> _Exercise_
Nothing but the exact text of the entries should appear in your answer; pictures stay out.

[Exercise data — start]

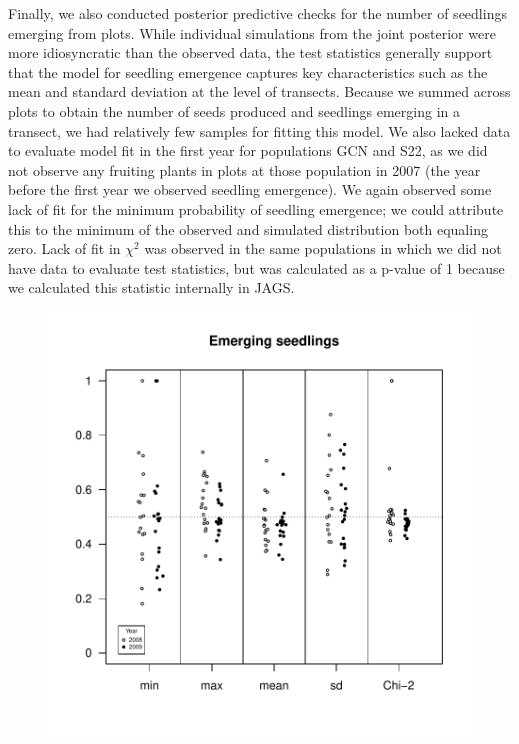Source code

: \documentclass[12pt, oneside, titlepage]{article}   	%
\begin{document}
Finally, we also conducted posterior predictive checks for the number of seedlings emerging from plots. While individual simulations from the joint posterior were more idiosyncratic than the observed data, the test statistics generally support that the model for seedling emergence captures key characteristics such as the mean and standard deviation at the level of transects. Because we summed across plots to obtain the number of seeds produced and seedlings emerging in a transect, we had relatively few samples for fitting this model. We also lacked data to evaluate model fit in the first year for populations GCN and S22, as we did not observe any fruiting plants in plots at those population in 2007 (the year before the first year we observed seedling emergence). We again observed some lack of fit for the minimum probability of seedling emergence; we could attribute this to the minimum of the observed and simulated distribution both equaling zero. Lack of fit in $\chi^2$ was observed in the same populations in which we did not have data to evaluate test statistics, but was calculated as a p-value of 1 because we calculated this statistic internally in JAGS.

\begin{figure}[!h]
   \centering
       \includegraphics[page=1,scale=.75]{../../figures/modelChecks/s0-ppc.pdf}  
 \label{fig:name}
\end{figure}
\end{document}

[Exercise data — finish]

> _Task result_
Source code

: \documentclass[12pt, oneside, titlepage]{article}   	%
\begin{document}
Finally, we also conducted posterior predictive checks for the number of seedlings emerging from plots. While individual simulations from the joint posterior were more idiosyncratic than the observed data, the test statistics generally support that the model for seedling emergence captures key characteristics such as the mean and standard deviation at the level of transects. Because we summed across plots to obtain the number of seeds produced and seedlings emerging in a transect, we had relatively few samples for fitting this model. We also lacked data to evaluate model fit in the first year for populations GCN and S22, as we did not observe any fruiting plants in plots at those population in 2007 (the year before the first year we observed seedling emergence). We again observed some lack of fit for the minimum probability of seedling emergence; we could attribute this to the minimum of the observed and simulated distribution both equaling zero. Lack of fit in $\chi^2$ was observed in the same populations in which we did not have data to evaluate test statistics, but was calculated as a p-value of 1 because we calculated this statistic internally in JAGS.

\begin{figure}[!h]
   \centering
       \includegraphics[page=1,scale=.75]{../../figures/modelChecks/s0-ppc.pdf}  
 \label{fig:name}
\end{figure}
\end{document}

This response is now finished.